* _DATA RECORDS_:
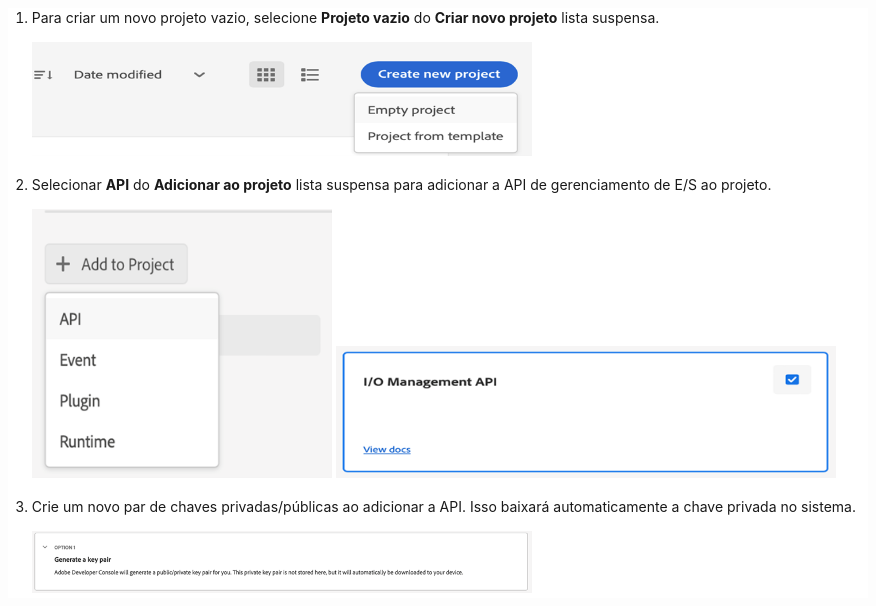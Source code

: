 1. Para criar um novo projeto vazio, selecione **Projeto vazio** do **Criar novo projeto** lista suspensa.

   <img src="assets/create-new-project.png" alt="criar novo projeto" width="500">

1. Selecionar **API** do **Adicionar ao projeto** lista suspensa para adicionar a API de gerenciamento de E/S ao projeto.

   <img src="assets/add-project.png" alt="adicionar projeto" width="300">

   <img src="assets/io-management-api.png" alt="gerenciamento de e/s" width="500">

1. Crie um novo par de chaves privadas/públicas ao adicionar a API. Isso baixará automaticamente a chave privada no sistema.

   <img src="assets/generate-key-pair.png" alt="gerar par de chaves" width="500">
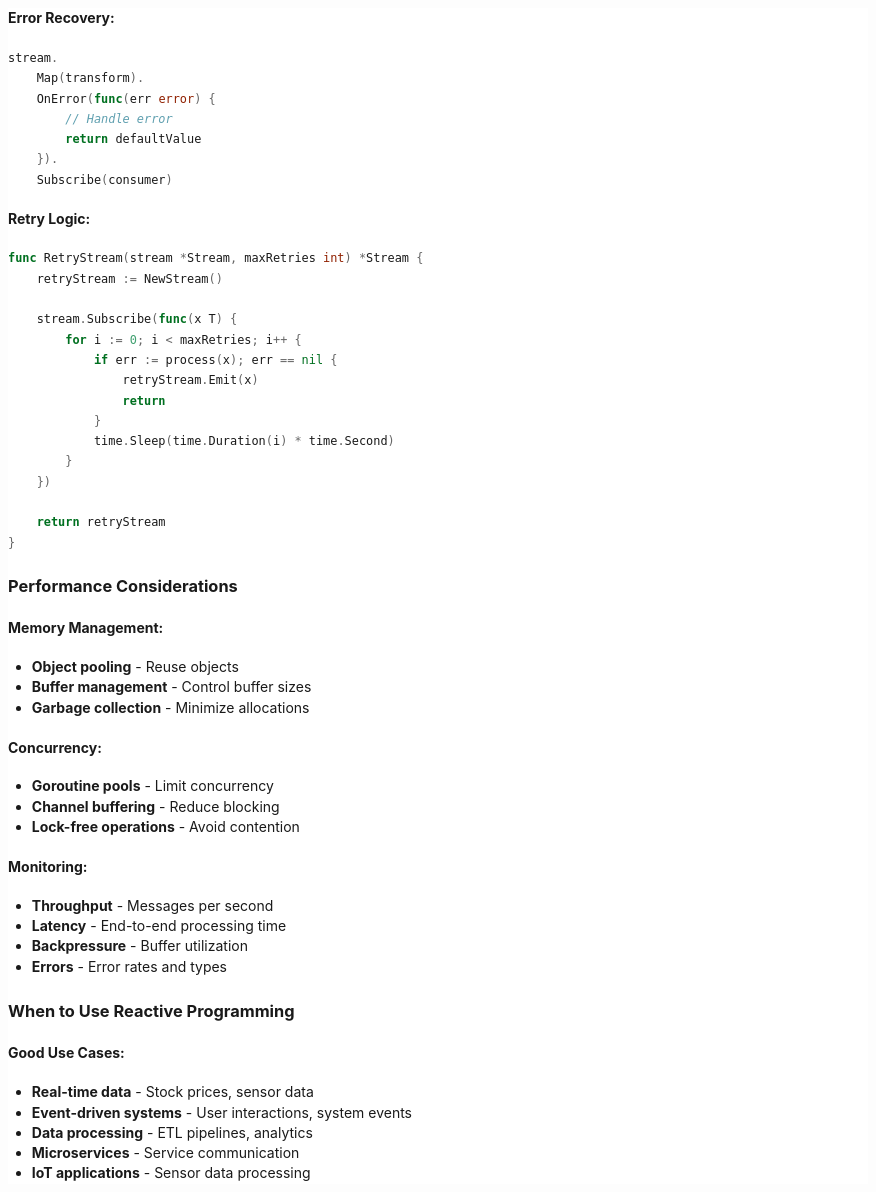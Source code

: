 #### **Error Recovery:**
```go
stream.
    Map(transform).
    OnError(func(err error) {
        // Handle error
        return defaultValue
    }).
    Subscribe(consumer)
```

#### **Retry Logic:**
```go
func RetryStream(stream *Stream, maxRetries int) *Stream {
    retryStream := NewStream()
    
    stream.Subscribe(func(x T) {
        for i := 0; i < maxRetries; i++ {
            if err := process(x); err == nil {
                retryStream.Emit(x)
                return
            }
            time.Sleep(time.Duration(i) * time.Second)
        }
    })
    
    return retryStream
}
```

### **Performance Considerations**

#### **Memory Management:**
- **Object pooling** - Reuse objects
- **Buffer management** - Control buffer sizes
- **Garbage collection** - Minimize allocations

#### **Concurrency:**
- **Goroutine pools** - Limit concurrency
- **Channel buffering** - Reduce blocking
- **Lock-free operations** - Avoid contention

#### **Monitoring:**
- **Throughput** - Messages per second
- **Latency** - End-to-end processing time
- **Backpressure** - Buffer utilization
- **Errors** - Error rates and types

### **When to Use Reactive Programming**

#### **Good Use Cases:**
- **Real-time data** - Stock prices, sensor data
- **Event-driven systems** - User interactions, system events
- **Data processing** - ETL pipelines, analytics
- **Microservices** - Service communication
- **IoT applications** - Sensor data processing
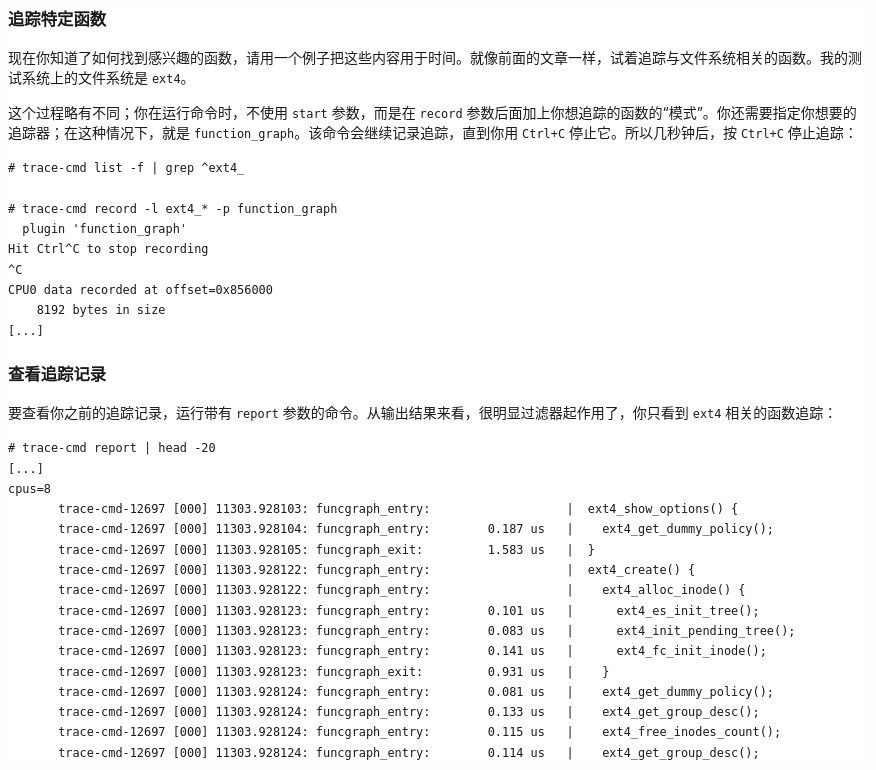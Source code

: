 ### 追踪特定函数


现在你知道了如何找到感兴趣的函数，请用一个例子把这些内容用于时间。就像前面的文章一样，试着追踪与文件系统相关的函数。我的测试系统上的文件系统是 `ext4`。


这个过程略有不同；你在运行命令时，不使用 `start` 参数，而是在 `record` 参数后面加上你想追踪的函数的“模式”。你还需要指定你想要的追踪器；在这种情况下，就是 `function_graph`。该命令会继续记录追踪，直到你用 `Ctrl+C` 停止它。所以几秒钟后，按 `Ctrl+C` 停止追踪：



```
# trace-cmd list -f | grep ^ext4_

# trace-cmd record -l ext4_* -p function_graph
  plugin 'function_graph'
Hit Ctrl^C to stop recording
^C
CPU0 data recorded at offset=0x856000
    8192 bytes in size
[...]

```

### 查看追踪记录


要查看你之前的追踪记录，运行带有 `report` 参数的命令。从输出结果来看，很明显过滤器起作用了，你只看到 `ext4` 相关的函数追踪：



```
# trace-cmd report | head -20
[...]
cpus=8
       trace-cmd-12697 [000] 11303.928103: funcgraph_entry:                   |  ext4_show_options() {
       trace-cmd-12697 [000] 11303.928104: funcgraph_entry:        0.187 us   |    ext4_get_dummy_policy();
       trace-cmd-12697 [000] 11303.928105: funcgraph_exit:         1.583 us   |  }
       trace-cmd-12697 [000] 11303.928122: funcgraph_entry:                   |  ext4_create() {
       trace-cmd-12697 [000] 11303.928122: funcgraph_entry:                   |    ext4_alloc_inode() {
       trace-cmd-12697 [000] 11303.928123: funcgraph_entry:        0.101 us   |      ext4_es_init_tree();
       trace-cmd-12697 [000] 11303.928123: funcgraph_entry:        0.083 us   |      ext4_init_pending_tree();
       trace-cmd-12697 [000] 11303.928123: funcgraph_entry:        0.141 us   |      ext4_fc_init_inode();
       trace-cmd-12697 [000] 11303.928123: funcgraph_exit:         0.931 us   |    }
       trace-cmd-12697 [000] 11303.928124: funcgraph_entry:        0.081 us   |    ext4_get_dummy_policy();
       trace-cmd-12697 [000] 11303.928124: funcgraph_entry:        0.133 us   |    ext4_get_group_desc();
       trace-cmd-12697 [000] 11303.928124: funcgraph_entry:        0.115 us   |    ext4_free_inodes_count();
       trace-cmd-12697 [000] 11303.928124: funcgraph_entry:        0.114 us   |    ext4_get_group_desc();

```
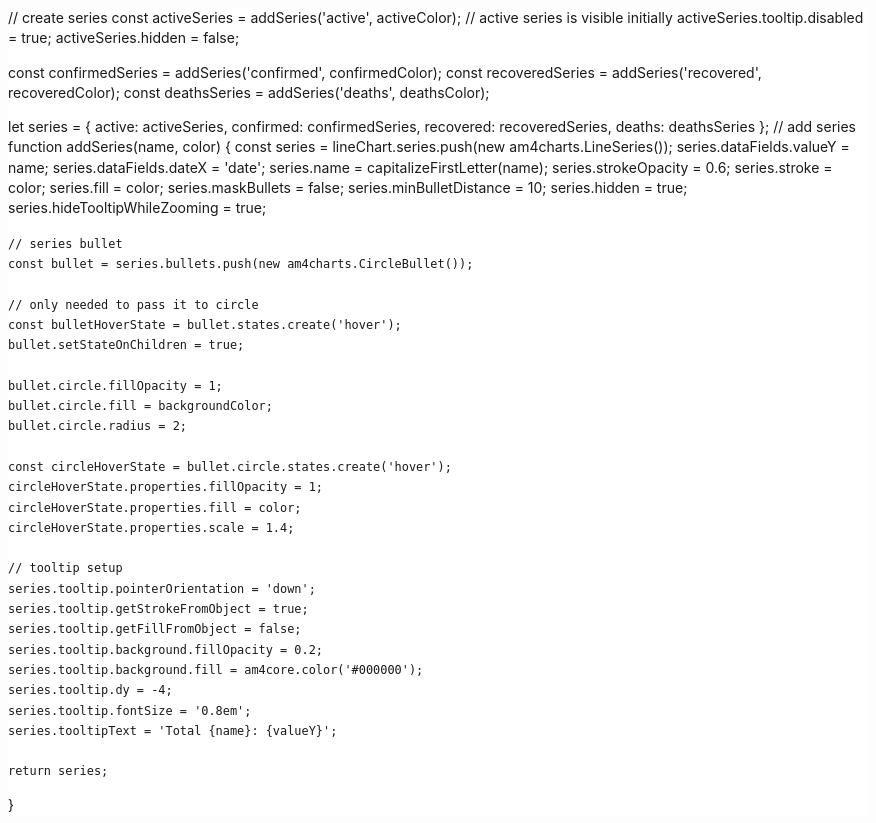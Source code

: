   // create series
  const activeSeries = addSeries('active', activeColor);
  // active series is visible initially
  activeSeries.tooltip.disabled = true;
  activeSeries.hidden = false;

  const confirmedSeries = addSeries('confirmed', confirmedColor);
  const recoveredSeries = addSeries('recovered', recoveredColor);
  const deathsSeries = addSeries('deaths', deathsColor);

  let series = { active: activeSeries, confirmed: confirmedSeries, recovered: recoveredSeries, deaths: deathsSeries };
  // add series
  function addSeries(name, color) {
    const series = lineChart.series.push(new am4charts.LineSeries());
    series.dataFields.valueY = name;
    series.dataFields.dateX = 'date';
    series.name = capitalizeFirstLetter(name);
    series.strokeOpacity = 0.6;
    series.stroke = color;
    series.fill = color;
    series.maskBullets = false;
    series.minBulletDistance = 10;
    series.hidden = true;
    series.hideTooltipWhileZooming = true;

    // series bullet
    const bullet = series.bullets.push(new am4charts.CircleBullet());

    // only needed to pass it to circle
    const bulletHoverState = bullet.states.create('hover');
    bullet.setStateOnChildren = true;

    bullet.circle.fillOpacity = 1;
    bullet.circle.fill = backgroundColor;
    bullet.circle.radius = 2;

    const circleHoverState = bullet.circle.states.create('hover');
    circleHoverState.properties.fillOpacity = 1;
    circleHoverState.properties.fill = color;
    circleHoverState.properties.scale = 1.4;

    // tooltip setup
    series.tooltip.pointerOrientation = 'down';
    series.tooltip.getStrokeFromObject = true;
    series.tooltip.getFillFromObject = false;
    series.tooltip.background.fillOpacity = 0.2;
    series.tooltip.background.fill = am4core.color('#000000');
    series.tooltip.dy = -4;
    series.tooltip.fontSize = '0.8em';
    series.tooltipText = 'Total {name}: {valueY}';

    return series;
  }
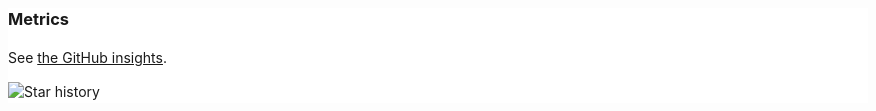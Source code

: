 ### Metrics

See [the GitHub insights](https://github.com/libktx/ktx/graphs/contributors).

![Star history](https://api.star-history.com/svg?repos=libktx/ktx&type=Date)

* _WHAT TO WORK ON_:
Copy the listing above in full and exactly, but omit each picture that it holds.

* _EXERCISE RESULT_:
Source code

: 1. Para criar um novo projeto vazio, selecione **Projeto vazio** do **Criar novo projeto** lista suspensa.

   <img src="assets/create-new-project.png" alt="criar novo projeto" width="500">

1. Selecionar **API** do **Adicionar ao projeto** lista suspensa para adicionar a API de gerenciamento de E/S ao projeto.

   <img src="assets/add-project.png" alt="adicionar projeto" width="300">

   <img src="assets/io-management-api.png" alt="gerenciamento de e/s" width="500">

1. Crie um novo par de chaves privadas/públicas ao adicionar a API. Isso baixará automaticamente a chave privada no sistema.

   <img src="assets/generate-key-pair.png" alt="gerar par de chaves" width="500">
Source code

: #### **Error Recovery:**
```go
stream.
    Map(transform).
    OnError(func(err error) {
        // Handle error
        return defaultValue
    }).
    Subscribe(consumer)
```

#### **Retry Logic:**
```go
func RetryStream(stream *Stream, maxRetries int) *Stream {
    retryStream := NewStream()
    
    stream.Subscribe(func(x T) {
        for i := 0; i < maxRetries; i++ {
            if err := process(x); err == nil {
                retryStream.Emit(x)
                return
            }
            time.Sleep(time.Duration(i) * time.Second)
        }
    })
    
    return retryStream
}
```

### **Performance Considerations**

#### **Memory Management:**
- **Object pooling** - Reuse objects
- **Buffer management** - Control buffer sizes
- **Garbage collection** - Minimize allocations

#### **Concurrency:**
- **Goroutine pools** - Limit concurrency
- **Channel buffering** - Reduce blocking
- **Lock-free operations** - Avoid contention

#### **Monitoring:**
- **Throughput** - Messages per second
- **Latency** - End-to-end processing time
- **Backpressure** - Buffer utilization
- **Errors** - Error rates and types

### **When to Use Reactive Programming**

#### **Good Use Cases:**
- **Real-time data** - Stock prices, sensor data
- **Event-driven systems** - User interactions, system events
- **Data processing** - ETL pipelines, analytics
- **Microservices** - Service communication
- **IoT applications** - Sensor data processing
Source code

: ### 追踪特定函数


现在你知道了如何找到感兴趣的函数，请用一个例子把这些内容用于时间。就像前面的文章一样，试着追踪与文件系统相关的函数。我的测试系统上的文件系统是 `ext4`。


这个过程略有不同；你在运行命令时，不使用 `start` 参数，而是在 `record` 参数后面加上你想追踪的函数的“模式”。你还需要指定你想要的追踪器；在这种情况下，就是 `function_graph`。该命令会继续记录追踪，直到你用 `Ctrl+C` 停止它。所以几秒钟后，按 `Ctrl+C` 停止追踪：



```
# trace-cmd list -f | grep ^ext4_

# trace-cmd record -l ext4_* -p function_graph
  plugin 'function_graph'
Hit Ctrl^C to stop recording
^C
CPU0 data recorded at offset=0x856000
    8192 bytes in size
[...]

```

### 查看追踪记录


要查看你之前的追踪记录，运行带有 `report` 参数的命令。从输出结果来看，很明显过滤器起作用了，你只看到 `ext4` 相关的函数追踪：



```
# trace-cmd report | head -20
[...]
cpus=8
       trace-cmd-12697 [000] 11303.928103: funcgraph_entry:                   |  ext4_show_options() {
       trace-cmd-12697 [000] 11303.928104: funcgraph_entry:        0.187 us   |    ext4_get_dummy_policy();
       trace-cmd-12697 [000] 11303.928105: funcgraph_exit:         1.583 us   |  }
       trace-cmd-12697 [000] 11303.928122: funcgraph_entry:                   |  ext4_create() {
       trace-cmd-12697 [000] 11303.928122: funcgraph_entry:                   |    ext4_alloc_inode() {
       trace-cmd-12697 [000] 11303.928123: funcgraph_entry:        0.101 us   |      ext4_es_init_tree();
       trace-cmd-12697 [000] 11303.928123: funcgraph_entry:        0.083 us   |      ext4_init_pending_tree();
       trace-cmd-12697 [000] 11303.928123: funcgraph_entry:        0.141 us   |      ext4_fc_init_inode();
       trace-cmd-12697 [000] 11303.928123: funcgraph_exit:         0.931 us   |    }
       trace-cmd-12697 [000] 11303.928124: funcgraph_entry:        0.081 us   |    ext4_get_dummy_policy();
       trace-cmd-12697 [000] 11303.928124: funcgraph_entry:        0.133 us   |    ext4_get_group_desc();
       trace-cmd-12697 [000] 11303.928124: funcgraph_entry:        0.115 us   |    ext4_free_inodes_count();
       trace-cmd-12697 [000] 11303.928124: funcgraph_entry:        0.114 us   |    ext4_get_group_desc();

```
Source code

:   // create series
  const activeSeries = addSeries('active', activeColor);
  // active series is visible initially
  activeSeries.tooltip.disabled = true;
  activeSeries.hidden = false;

  const confirmedSeries = addSeries('confirmed', confirmedColor);
  const recoveredSeries = addSeries('recovered', recoveredColor);
  const deathsSeries = addSeries('deaths', deathsColor);

  let series = { active: activeSeries, confirmed: confirmedSeries, recovered: recoveredSeries, deaths: deathsSeries };
  // add series
  function addSeries(name, color) {
    const series = lineChart.series.push(new am4charts.LineSeries());
    series.dataFields.valueY = name;
    series.dataFields.dateX = 'date';
    series.name = capitalizeFirstLetter(name);
    series.strokeOpacity = 0.6;
    series.stroke = color;
    series.fill = color;
    series.maskBullets = false;
    series.minBulletDistance = 10;
    series.hidden = true;
    series.hideTooltipWhileZooming = true;

    // series bullet
    const bullet = series.bullets.push(new am4charts.CircleBullet());

    // only needed to pass it to circle
    const bulletHoverState = bullet.states.create('hover');
    bullet.setStateOnChildren = true;

    bullet.circle.fillOpacity = 1;
    bullet.circle.fill = backgroundColor;
    bullet.circle.radius = 2;

    const circleHoverState = bullet.circle.states.create('hover');
    circleHoverState.properties.fillOpacity = 1;
    circleHoverState.properties.fill = color;
    circleHoverState.properties.scale = 1.4;

    // tooltip setup
    series.tooltip.pointerOrientation = 'down';
    series.tooltip.getStrokeFromObject = true;
    series.tooltip.getFillFromObject = false;
    series.tooltip.background.fillOpacity = 0.2;
    series.tooltip.background.fill = am4core.color('#000000');
    series.tooltip.dy = -4;
    series.tooltip.fontSize = '0.8em';
    series.tooltipText = 'Total {name}: {valueY}';

    return series;
  }
Source code

: ### Metrics

See [the GitHub insights](https://github.com/libktx/ktx/graphs/contributors).

![Star history](https://api.star-history.com/svg?repos=libktx/ktx&type=Date)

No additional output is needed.